Lingkungan dan Kesehatan

Fatwa MUI Soal Pengendalian Iklim, Catatan Walhi Dalam Diskusi “AADF”

Sesi tanya jawab oleh moderator acara, Azhar Sirajuddin bersama perwakilan MUI Jabar, Imam Setiawan Latief dan Manajer Kampanye Pesisir dan Laut Walhi Nasional, Parid Ridwanudin dalam diskusi “Ada Apa Dengan Fatwa?” di Aula Pascasarjana, Uninus, Bandung, Rabu (3/4/2024). (Foto: Mohamad Akmal Albari/Suaka).

SUAKAONLINE.COM – Majelis Ulama Indonesia (MUI) mengeluarkan Fatwa Nomor 86 Tahun 2023 tentang Hukum Pengendalian Perubahan Iklim Global pada 16 November 2023 lalu. Menyikapi hal tersebut, Sahabat Wahana Lingkungan Hidup Indonesia (SAWA) Jawa Barat melakukan diskusi “Ada Apa Dengan Fatwa?” di Aula Pascasarjana, Universitas Islam Nusantara (Uninus), Jalan Soekarno Hatta, Bandung, pada Rabu (3/4/2024).

Pengeluaran Fatwa ini bukanlah yang pertama kali dilakukan MUI, sebelumnya ada 4 fatwa terkait lingkungan, di antaranya Fatwa MUI Nomor 22 Tahun 2011 tentang Pertambangan Ramah Lingkungan, Fatwa MUI Nomor 4 Tahun 2014 tentang Pelestarian Satwa Langka Untuk Menjaga Keseimbangan Ekosistem, Fatwa MUI Nomor 41 Tahun 2014 tentang Pengelolaan Sampah Untuk mencegah Kerusakan Lingkungan dan Fatwa MUI Nomor 30 Tahun 2016 tentang Hukum Pembakaran Hutan dan Lahan Serta Pengendaliannya.

Fatwa Nomor 86 memberikan tiga ketentuan hukum agar tidak bertindak yang menimbulkan krisis iklim serta rekomendasi kepada Pemerintah, Legislatif, lembaga Pendidikan, pengusaha, tokoh agama dan masyarakat. Dalam diskusi yang menghadirkan perwakilan MUI Jabar, Iman Setiawan Latief mengatakan perumusan Fatwa Nomor 86 melibatkan para pegiat lingkungan melalui diskusi dan kunjungan terhitung sejak 9 Juni – 3 September 2023.
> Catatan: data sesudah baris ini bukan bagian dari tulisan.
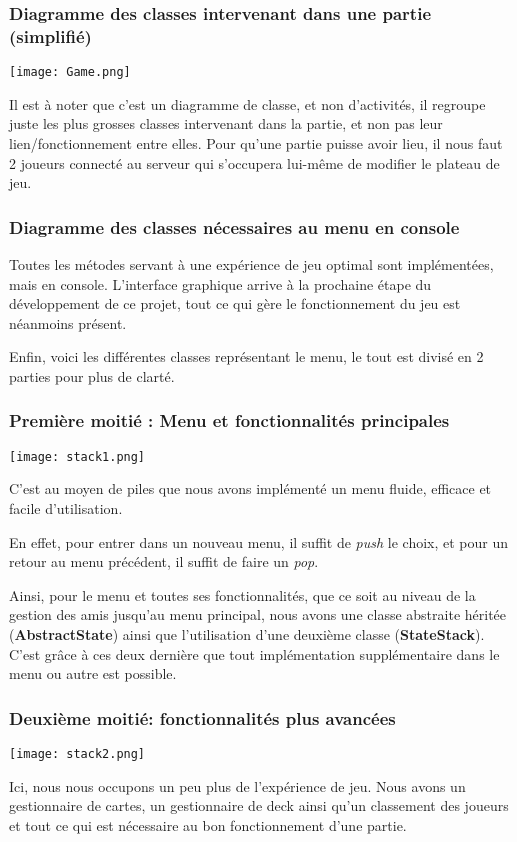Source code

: \documentclass[12pt]{article}
\begin{document}
		\subsubsection{Diagramme des classes intervenant dans une partie (simplifié)}
		\begin{center}\texttt{[image: Game.png]}\end{center}
			Il est à noter que c'est un diagramme de classe, et non d'activités, il regroupe juste les plus grosses classes intervenant dans la partie,
			et non pas leur lien/fonctionnement entre elles.
			Pour qu'une partie puisse avoir lieu, il nous faut 2 joueurs connecté au serveur qui s'occupera lui-même de modifier le plateau de jeu.


		\subsubsection{Diagramme des classes nécessaires au menu en console}
			Toutes les métodes servant à une expérience de jeu optimal sont implémentées, mais en console.
			L'interface graphique arrive à la prochaine étape du développement de ce projet, tout ce qui gère le fonctionnement du jeu est néanmoins présent.

			Enfin, voici les différentes classes représentant le menu, le tout est divisé en 2 parties pour plus de clarté.

			\subsubsection{Première moitié : Menu et fonctionnalités principales}
			\begin{center}\texttt{[image: stack1.png]}\end{center}
				C'est au moyen de piles que nous avons implémenté un menu fluide, efficace et facile d'utilisation.

				En effet, pour entrer dans un nouveau menu, il suffit de \textit{\gls{push}} le choix, et pour un retour au menu précédent, il suffit de faire un \textit{\gls{pop}}. 

				Ainsi, pour le menu et toutes ses fonctionnalités, que ce soit au niveau de la gestion des amis jusqu'au menu principal, 
				nous avons une classe abstraite héritée (\textbf{AbstractState}) ainsi que l'utilisation d'une deuxième classe (\textbf{StateStack}). C'est grâce à ces deux dernière que tout 
				implémentation supplémentaire dans le menu ou autre est possible.


			\subsubsection{Deuxième moitié: fonctionnalités plus avancées}
			\begin{center}\texttt{[image: stack2.png]}\end{center}
				Ici, nous nous occupons un peu plus de l'expérience de jeu. Nous avons un gestionnaire de cartes, un gestionnaire de \gls{deck} ainsi qu'un classement des joueurs et tout ce qui est nécessaire au bon fonctionnement d'une partie.
\end{document}
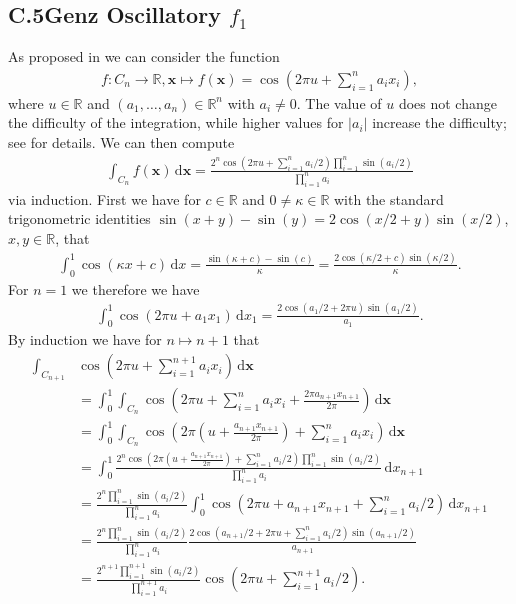 \documentclass[11pt]{article}
\def\R{\mathbb{R}}
\def\d{\,\mathrm{d}}
\newcommand{\abs}[1]{\left|#1\right|}
\def\bx{\mathbf{x}}
\begin{document}
\subsection*{C.5\hspace{0.5cm}Genz Oscillatory $f_1$}
As proposed in \cite[Table 1, p. 84]{Genz1984} we can consider the function
\begin{align*}
f\colon C_{n}\to\R, \bx \mapsto f(\bx) = \cos\left(2\pi u + \sum^{n}_{i=1} a_i x_i \right),
\end{align*}
where $u\in\mathbb{R}$ and $(a_1,\dots,a_n) \in \mathbb{R}^n$ with $a_i\neq 0$.
The value of $u$ does not change the difficulty of the integration, while higher values for $\abs{a_i}$ increase the difficulty; see \cite[p. 84]{Genz1984} for details. 
We can then compute
\begin{align*}
\int_{C_{n}} f(\bx) \d\bx = \frac{2^n \cos\left(2\pi u + \sum_{i=1}^{n}a_i/2\right) \prod_{i=1}^n \sin(a_i/2)}{\prod_{i=1}^n a_i}
\end{align*}
via induction. 
First we have for $c\in\mathbb{R}$ and $0\neq\kappa\in\mathbb{R}$ with the standard trigonometric identities $\sin(x+y)-\sin(y) = 2\cos(x/2+y)\sin(x/2)$, $x,y\in\mathbb{R}$, that 
\begin{align*}
\int_0^1 \cos(\kappa x  + c) \d x = \frac{\sin(\kappa + c) - \sin(c)}{\kappa} = \frac{2\cos(\kappa/2+c)\sin(\kappa/2)}{\kappa}.
\end{align*}
For $n=1$ we therefore we have
\begin{align*}
\int_0^1 \cos\left(2\pi u + a_1 x_1 \right) \d x_1 = \frac{2\cos(a_1/2+2\pi u)\sin(a_1/2)}{a_1}.
\end{align*}
By induction we have for $n \mapsto n+1$ that
\begin{align*}
\int_{C_{n+1}} &\cos\left(2\pi u + \sum^{n+1}_{i=1} a_i x_i \right) \d\bx \\
&= \int_0^1 \int_{C_{n}} \cos\left(2\pi u + \sum^{n}_{i=1} a_i x_i + \frac{2\pi a_{n+1}x_{n+1}}{2\pi}\right) \d\bx\\
&= \int_0^1 \int_{C_{n}} \cos\left(2\pi \left( u + \frac{a_{n+1}x_{n+1}}{2\pi} \right) + \sum^{n}_{i=1} a_i x_i \right) \d\bx\\
&= \int_0^1 \frac{2^n \cos\left(2\pi \left( u + \frac{a_{n+1}x_{n+1}}{2\pi} \right) + \sum_{i=1}^{n}a_i/2\right) \prod_{i=1}^n \sin(a_i/2)}{\prod_{i=1}^n a_i} \d x_{n+1}\\
&= \frac{2^n \prod_{i=1}^n \sin(a_i/2)}{\prod_{i=1}^n a_i} \int_0^1 \cos\left(2\pi u + a_{n+1}x_{n+1}  + \sum_{i=1}^{n}a_i/2\right) \d x_{n+1}\\
&= \frac{2^n \prod_{i=1}^n \sin(a_i/2)}{\prod_{i=1}^n a_i} \frac{2\cos\left(a_{n+1}/2+2\pi u + \sum_{i=1}^{n}a_i/2\right)\sin(a_{n+1}/2)}{a_{n+1}}\\
&= \frac{2^{n+1} \prod_{i=1}^{n+1} \sin(a_i/2)}{\prod_{i=1}^{n+1} a_i} \cos\left(2\pi u + \sum_{i=1}^{n+1}a_i/2\right).
\end{align*}
\end{document}
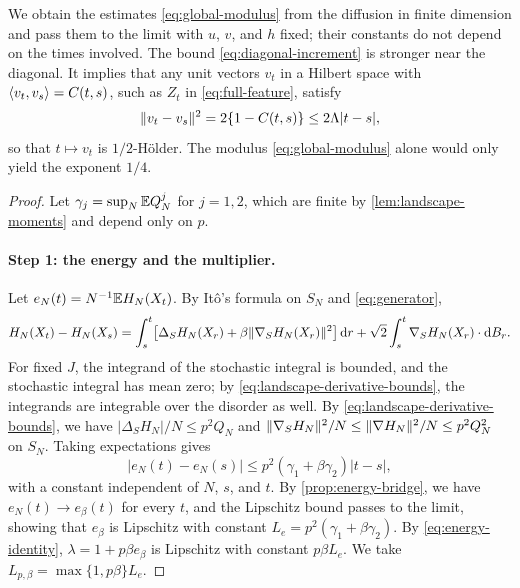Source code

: We obtain the estimates \eqref{eq:global-modulus} from the diffusion in finite dimension and pass them to the limit with $u$, $v$, and $h$ fixed; their constants do not depend on the times involved. The bound \eqref{eq:diagonal-increment} is stronger near the diagonal. It implies that any unit vectors $v_t$ in a Hilbert space with $\ip{v_t}{v_s}=C(t,s)$, such as $Z_t$ in \eqref{eq:full-feature}, satisfy
\[
 \norm{v_t-v_s}^2=2\{1-C(t,s)\}\le2\Lambda|t-s|,
\]
so that $t\mapsto v_t$ is $1/2$-H\"older. The modulus \eqref{eq:global-modulus} alone would only yield the exponent $1/4$.

\begin{proof}
Let $\gamma_j=\sup_N\E Q_N^j$ for $j=1,2$, which are finite by \cref{lem:landscape-moments} and depend only on $p$.

\paragraph{Step 1: the energy and the multiplier.}
Let $e_N(t)=N^{-1}\E H_N(X_t)$. By It\^o's formula on $S_N$ and \eqref{eq:generator},
\[
 H_N(X_t)-H_N(X_s)=\int_s^t\bigl[\Delta_SH_N(X_r)+\beta\norm{\nabla_SH_N(X_r)}^2\bigr]\dd r+\sqrt2\int_s^t\nabla_SH_N(X_r)\cdot\dd B_r.
\]
For fixed $J$, the integrand of the stochastic integral is bounded, and the stochastic integral has mean zero; by \eqref{eq:landscape-derivative-bounds}, the integrands are integrable over the disorder as well. By \eqref{eq:landscape-derivative-bounds}, we have $|\Delta_SH_N|/N\le p^2Q_N$ and $\norm{\nabla_SH_N}^2/N\le\norm{\nabla H_N}^2/N\le p^2Q_N^2$ on $S_N$. Taking expectations gives
\[
 |e_N(t)-e_N(s)|\le p^2(\gamma_1+\beta\gamma_2)|t-s|,
\]
with a constant independent of $N$, $s$, and $t$. By \cref{prop:energy-bridge}, we have $e_N(t)\to e_\beta(t)$ for every $t$, and the Lipschitz bound passes to the limit, showing that $e_\beta$ is Lipschitz with constant $L_e=p^2(\gamma_1+\beta\gamma_2)$. By \eqref{eq:energy-identity}, $\lambda=1+p\beta e_\beta$ is Lipschitz with constant $p\beta L_e$. We take $L_{p,\beta}=\max\{1,p\beta\}L_e$.


\end{proof}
Imam juga menyinggung ihwal tokoh agama yang masih kurang dalam wawasan lingkungan, terutama dalam forum keagamaan, seperti pengajian. Ia menyebut tokoh agama memiliki kelebihan dan kekurangan membicarakan lingkungan. Menurutnya, tugas kampanye lingkungan juga semestinya dimasifkan dalam keagamaan.
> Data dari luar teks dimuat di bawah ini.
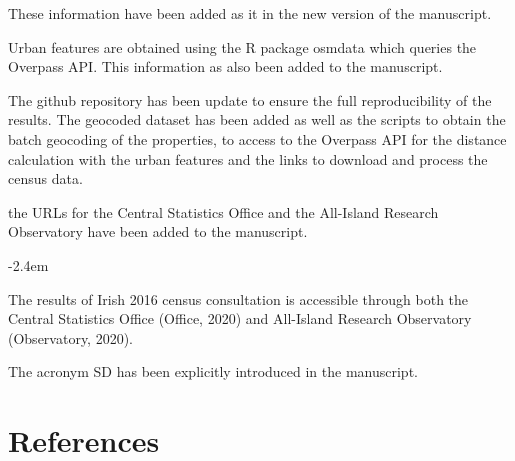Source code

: \documentclass[]{article}
\renewenvironment{quote}{\begin{fquote}\advance\leftmargini -2.4em\begin{oldquote}}{\end{oldquote}\end{fquote}}
\newenvironment{fquote}
  {\def\FrameCommand{
	\fboxsep=0.6em %
	\fcolorbox{black}{white}}%
    \MakeFramed {\advance\hsize-2\width \FrameRestore}
    \begin{minipage}{\linewidth}
  }
  {\end{minipage}\endMakeFramed}
\begin{document}
These information have been added as it in the new version of the manuscript.

Urban features are obtained using the R package osmdata which queries the Overpass API. This information as also been added to the manuscript.


The github repository has been update to ensure the full reproducibility of the results. The geocoded dataset has been added as well as the scripts to obtain the batch geocoding of the properties, to access to the Overpass API for the distance calculation with the urban features and the links to download and process the census data.


the URLs for the Central Statistics Office and the All-Island Research Observatory have been added to the manuscript.

\begin{quote}
The results of Irish 2016 census consultation is accessible through both the Central Statistics Office (Office, 2020) and All-Island Research Observatory (Observatory, 2020).
\end{quote}


The acronym SD has been explicitly introduced in the manuscript.

\hypertarget{references}{%
\section*{References}\label{references}}
\end{document}
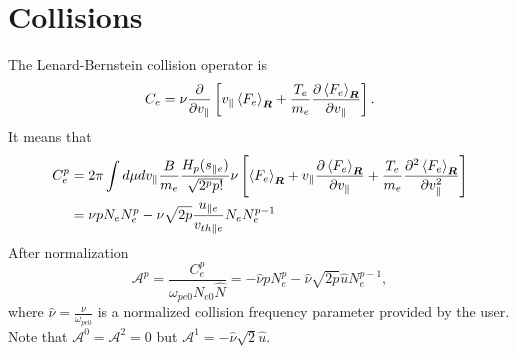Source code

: \documentclass[final]{jpp}
\begin{document}
\section{Collisions}
The Lenard-Bernstein collision operator is 
\begin{equation}
    C_e = \nu \frac{\partial }{\partial v_\parallel}\left[v_\parallel \left< F_e \right>_{\bm{R}} + \frac{T_e}{m_e} \frac{\partial \left< F_e \right>_{\bm{R}}}{\partial v_\parallel} \right].
\end{equation}{}
It means that 
\begin{align}
    C_e^p &= 2 \pi \int d \mu d v_{\parallel} \frac{B}{m_e} \frac{H_p(s_{\parallel e})}{\sqrt{2^p p!}}
           \nu \left[\left< F_e \right>_{\bm{R}} + v_{\parallel} \frac{\partial \left< F_e \right>_{\bm{R}}}{\partial v_\parallel} + \frac{T_e}{m_e} \frac{\partial^2 \left< F_e \right>_{\bm{R}}}{\partial v_\parallel^2} \right] \nonumber \\
    &= \nu p N_e N_e^p - \nu \sqrt{2p} \frac{u_{\parallel e}}{v_{th \parallel e}} N_e N_e^{p-1}
\end{align}{}
After normalization
\begin{equation}
     \mathcal{A}^p = \frac{C_e^p}{\omega_{pe0}N_{e0}\hat{N}} = -\hat{\nu} p N_e^p - \hat{\nu} \sqrt{2p} \hat{u} N_e^{p-1},
\end{equation}{}
where $\hat{\nu} = \frac{\nu}{\omega_{pe0}}$ is a normalized collision frequency parameter provided by the user. Note that $\mathcal{A}^0=\mathcal{A}^2=0$ but $\mathcal{A}^1 = -\hat{\nu}\sqrt{2}\hat{u} $.

\end{document}
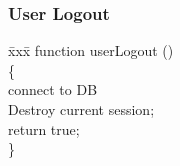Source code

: \documentclass[11pt]{report}
\begin{document}
\begin{figure}[h]
\subsubsection{User Logout}
\begin{tabbing}
\= xxx\= \kill
function userLogout ()\\
\{\\
\hspace{0.3in}connect to DB\\
\hspace{0.3in}Destroy current session;\\
\hspace{0.3in}return true;\\
\}
\end{tabbing}
\end{figure}
\end{document}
“Masalah kampanye lingkungan yang tak hanya dilakukan oleh pegiat lingkungan tetapi tokoh agama, karena memiliki segmen sendiri, audiens dalam pengajian atau majelis. Namun, masih ada pendakwah yang jarang atau hampir tidak ada yang berbicara isu-isu lingkungan. Hal ini juga karena kurangnya referensi,” jelasnya, Rabu (3/4/2024).

Selain Imam yang memberikan materi, Manajer Kampanye Pesisir dan Laut Walhi, Parid Ridwanuddin memberikan apresiasi atas fatwa yang dikeluarkan MUI.
”Mengapa kita mengapresiasi, karena di negara lain, belum ada fatwa yang terkait krisis iklim. Di dunia Arab, kesadaran tentang akhlakul bi’ah –bagian dari hifdzul Bi’ah (menjaga lingkungan)-  belum ada. Poin penting, fatwa ini mendorong pemerintah di dalamnya,” ujarnya.
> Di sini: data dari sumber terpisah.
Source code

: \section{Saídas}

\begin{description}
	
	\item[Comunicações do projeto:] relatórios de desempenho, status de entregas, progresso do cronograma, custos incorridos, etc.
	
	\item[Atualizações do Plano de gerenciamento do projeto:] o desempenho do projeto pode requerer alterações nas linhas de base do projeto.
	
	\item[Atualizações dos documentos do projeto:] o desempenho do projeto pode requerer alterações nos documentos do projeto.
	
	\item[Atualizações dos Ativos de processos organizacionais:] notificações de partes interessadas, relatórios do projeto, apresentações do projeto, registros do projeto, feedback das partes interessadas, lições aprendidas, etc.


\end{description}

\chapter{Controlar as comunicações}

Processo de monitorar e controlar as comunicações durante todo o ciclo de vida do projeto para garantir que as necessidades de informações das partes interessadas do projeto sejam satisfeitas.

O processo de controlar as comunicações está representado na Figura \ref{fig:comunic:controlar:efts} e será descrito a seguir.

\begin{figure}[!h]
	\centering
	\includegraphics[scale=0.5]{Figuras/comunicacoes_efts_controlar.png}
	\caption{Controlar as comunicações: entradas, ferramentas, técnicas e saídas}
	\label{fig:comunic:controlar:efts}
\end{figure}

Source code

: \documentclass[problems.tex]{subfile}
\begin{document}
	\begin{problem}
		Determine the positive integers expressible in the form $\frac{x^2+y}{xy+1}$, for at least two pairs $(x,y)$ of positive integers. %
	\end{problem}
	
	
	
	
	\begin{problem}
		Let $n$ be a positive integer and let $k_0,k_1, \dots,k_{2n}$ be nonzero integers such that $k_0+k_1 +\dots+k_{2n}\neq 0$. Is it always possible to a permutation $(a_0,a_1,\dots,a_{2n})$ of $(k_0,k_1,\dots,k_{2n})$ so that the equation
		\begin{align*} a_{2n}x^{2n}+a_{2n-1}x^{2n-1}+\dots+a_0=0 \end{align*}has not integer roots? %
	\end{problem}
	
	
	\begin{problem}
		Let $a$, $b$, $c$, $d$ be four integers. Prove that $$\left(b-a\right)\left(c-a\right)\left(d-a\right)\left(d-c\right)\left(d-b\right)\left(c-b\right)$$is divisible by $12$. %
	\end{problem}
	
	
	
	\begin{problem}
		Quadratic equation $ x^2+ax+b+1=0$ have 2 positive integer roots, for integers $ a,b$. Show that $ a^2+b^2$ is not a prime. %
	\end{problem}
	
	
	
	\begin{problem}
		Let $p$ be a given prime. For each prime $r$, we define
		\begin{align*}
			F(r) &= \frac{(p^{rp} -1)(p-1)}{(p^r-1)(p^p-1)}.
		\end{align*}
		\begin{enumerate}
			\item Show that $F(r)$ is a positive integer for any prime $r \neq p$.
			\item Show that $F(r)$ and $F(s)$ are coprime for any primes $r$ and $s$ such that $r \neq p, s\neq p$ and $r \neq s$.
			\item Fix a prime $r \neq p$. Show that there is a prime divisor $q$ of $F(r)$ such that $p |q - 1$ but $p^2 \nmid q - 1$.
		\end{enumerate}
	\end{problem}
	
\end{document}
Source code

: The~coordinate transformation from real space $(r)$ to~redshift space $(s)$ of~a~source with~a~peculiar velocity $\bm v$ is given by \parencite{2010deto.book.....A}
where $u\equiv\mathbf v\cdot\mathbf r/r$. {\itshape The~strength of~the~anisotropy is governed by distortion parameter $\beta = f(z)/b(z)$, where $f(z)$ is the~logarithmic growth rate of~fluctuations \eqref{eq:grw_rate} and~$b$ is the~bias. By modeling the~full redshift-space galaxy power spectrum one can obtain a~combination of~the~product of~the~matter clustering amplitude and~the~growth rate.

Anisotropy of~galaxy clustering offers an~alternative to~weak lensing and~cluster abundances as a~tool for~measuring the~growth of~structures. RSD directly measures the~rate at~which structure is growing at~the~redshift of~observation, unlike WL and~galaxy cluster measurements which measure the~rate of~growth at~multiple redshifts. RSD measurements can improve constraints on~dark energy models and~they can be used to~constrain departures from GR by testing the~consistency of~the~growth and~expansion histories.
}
Ia juga menyebut gagasan Ali Yafie tentang rekonstruksi prinsip maqashid syariah, yang menambahkan Hifdzul Bi’ah perlu didorong.  Dalam pandangannya, fatwa tersebut harus ditelisik siapa yang meminta fatwa (mustafti). Fatwa-Fatwa MUI menggunakan pertimbangan secara tekstual dan belum mencapai pendekatan empiris.

Kritik Walhi dalam isi fatwa tersebut adalah tidak mencantumkannya loss and damage fund (dana kerugian dan kerusakan) hasil dari konferensi COP27 di Mesir. MUI tidak merekomendasikan evaluasi atas kebijakan pemerintah yang menyebabkan kerusakan lingkungan hidup, layaknya UU Minerba. Kemudian, tidak melibatkan pihak yang terdampak krisis iklim dan belum mengarah kepada pelaku kerusakan agar di sanksi berat.

Lebih lanjut, Parid menambahkan ada tiga pihak yang wajib bertanggung jawab atas kerusakan Iklim, yakni negara, perusahaan multinasional dan orang-orang kaya. Per 2020, Media CNN mencatat ada 10 negara terbesar yang menghasilkan Karbon Dioksida (CO2) dengan total 52 Miliar metrik ton, yaitu China ; Amerika Serikat; India; Uni Eropa; Indonesia; Rusia; Brazil; Jepang; Iran; dan Arab Saudi.

Sedangkan untuk perusahaan multinasional, Walhi mencatat ada 20 perusahaan yang menyumbangkan emisi skala global. Lima di antaranya adalah Saudi Aramco (Arab Saudi), Gazprom (Rusia), Chevron (AS), ExxonMobil (AS) dan National Iranian Oil Company (Iran). Lalu, para miliarder yang paling banyak mengeluarkan karbon dengan pemakaian kapal pesiar, helikopter, mobil, jet pribadi dan rumah mewah.

Mengutip dari The Conversation, miliader penghasil emisi terbanyak dipegang oleh mantan pemilik klub sepak bola Chealsea dan Miliader Rusia, Roman Abrahamovic yang sebagian besar dihasilkan dari jejak karbon kapal pesiarnya. Farid menegaskan ketiga pihak ini yang telah banyak menyebabkan krisis iklim.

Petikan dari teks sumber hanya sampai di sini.